Fes, which is lauded as one of Morocco’s most beautiful cities, lived up to its name. The city rests in a bowl shaped valley, climbing up the hills on wither side, so that every time you turn a corner there is another spectacular view. We did a lot of our souvenir shopping in Fes, since it was close to the end of our trip (I say we, I had already blown most of my money on the plane ticket) and it was difficult to switch from Senegalese to Moroccan bargaining. In Senegal the best way to get a good price is to be very friendly, use as much Wolof as possible, maybe even flirt a little, and if the price isn’t going down pretend to walk away. Moroccan bargaining seemed so angry. Vendors would act insulted and huffy after you gave your opening bid, yell that the reason you had seen the same thing at a lower price was because this was quality, not the crap the other guys had, and most of the time when we tried to walk away, they would just let us go. We had come in thinking it would be no problem since were so used to haggling in Senegal, but I think we probably got ripped off a couple times, just because we were so unprepared for how different it would be.

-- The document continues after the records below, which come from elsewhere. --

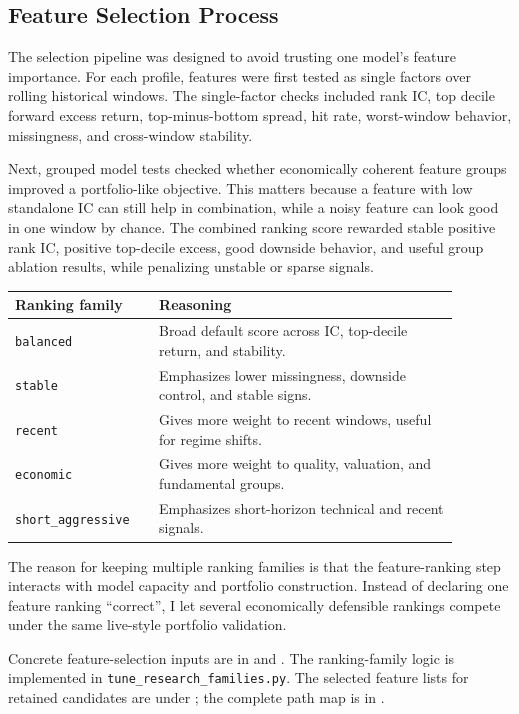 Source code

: \documentclass[11pt]{article}
\begin{document}
\subsection{Feature Selection Process}

The selection pipeline was designed to avoid trusting one model's feature
importance. For each profile, features were first tested as single factors over
rolling historical windows. The single-factor checks included rank IC, top
decile forward excess return, top-minus-bottom spread, hit rate, worst-window
behavior, missingness, and cross-window stability.

Next, grouped model tests checked whether economically coherent feature groups
improved a portfolio-like objective. This matters because a feature with low
standalone IC can still help in combination, while a noisy feature can look good
in one window by chance. The combined ranking score rewarded stable positive
rank IC, positive top-decile excess, good downside behavior, and useful group
ablation results, while penalizing unstable or sparse signals.

\begin{table}[h]
\centering
\begin{tabular}{p{0.28\linewidth}p{0.60\linewidth}}
\toprule
Ranking family & Reasoning \\
\midrule
\texttt{balanced} & Broad default score across IC, top-decile return, and stability. \\
\texttt{stable} & Emphasizes lower missingness, downside control, and stable signs. \\
\texttt{recent} & Gives more weight to recent windows, useful for regime shifts. \\
\texttt{economic} & Gives more weight to quality, valuation, and fundamental groups. \\
\texttt{short\_aggressive} & Emphasizes short-horizon technical and recent signals. \\
\bottomrule
\end{tabular}
\end{table}

The reason for keeping multiple ranking families is that the feature-ranking
step interacts with model capacity and portfolio construction. Instead of
declaring one feature ranking ``correct'', I let several economically defensible
rankings compete under the same live-style portfolio validation.

Concrete feature-selection inputs are in
 and
. The ranking-family logic is
implemented in \texttt{tune\_research\_families.py}. The selected feature lists
for retained candidates are under ; the
complete path map is in .
\end{document}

Our last full day in Morocco we went hiking in the cedar forests in the mountains south of Fes. The whole time we were in Morocco, I was set on going to the Sahara and spending a night camped out there. Eventually I had to let it go; it was expensive and time consuming, and we didn’t have the equipment. But I still wanted to do something fun and outdoorsy. Leah and I found a travel agency who could do a day trip into the cedar forests and surrounding towns for something we all could afford, so we sprang for it. Unfortunately, I forgot one of the basic laws of physics: the higher you go, the colder it gets. None of us except Leah had really been prepared for how cold and rainy Morocco would be, and didn’t have the right clothes. The cedar forests were beautiful, and magical, like something out of Narnia or Lord of the Rings—and also very cold and very wet. One of the main attractions of the forests is the barbary apes who live there, but unfortunately for us they seem to be smarter than to be traipsing around on the cold and rainy days, and had found somewhere else to be. We did see one ape before even reaching the forests; our driver pulled off the road to some small huts, where berber vendors were selling jewelry and fossils we had been told may or may not have been real. While we were looking at geodes when a little furry monkey with his front paw bandaged, about knee high ambled into the shop. (Side note: I do know that ape and monkey or not synonymous, and he was in fact a barbary ape, but the word ape has all the wrong connotations for the cuddly looking fuzz-ball I’m trying to decribe.) The vendor told us that his paw had been hurt when a car ran over it. Since it was clear he had no problem with people, I knelt down next to him, and he hopped up onto my lap. His fur was damp from the rain. He almost absent-mindedly grabbed for the zipper of my coat, and looking around with eyes so big that he seemed forever slightly perplexed and apprehensive. Shani knelt down too, and the vendor shooed him over to her knee, then after he decided we had had enough monkey time, we shooed him back into the rain and tried to get us interested in his wares again. As we were leaving, I saw our friend’s silhouette against the sky, hopping from the roof of one hut to another.

Our last day in Casablanca was a bit of a letdown after that. We were there because the city had the cheapest airfares, but as a tourist destination the city doesn’t actually have much to offer. We walked to the city’s Grand Mosque, which while is supposed to be the world’s second largest mosque after Mecca but didn’t look nearly as big as the Mosque in Touba. On the way there we passed Rick’s café, which Shani had been set on going to until she learned that the place had only been opened in 2004, and that all of the movie Casablanca was in fact filmed in Hollywood. She said that it looked nothing like the café in the movie.

And now I’m back in Dakar. This week has been pretty uneventful, both because my internship hasn’t started yet and because I’ve been sick ever since our last day in Morocco. As some of the other girls keep reminding me, I only have 7 weeks left here. I am determined to make them phenomenal.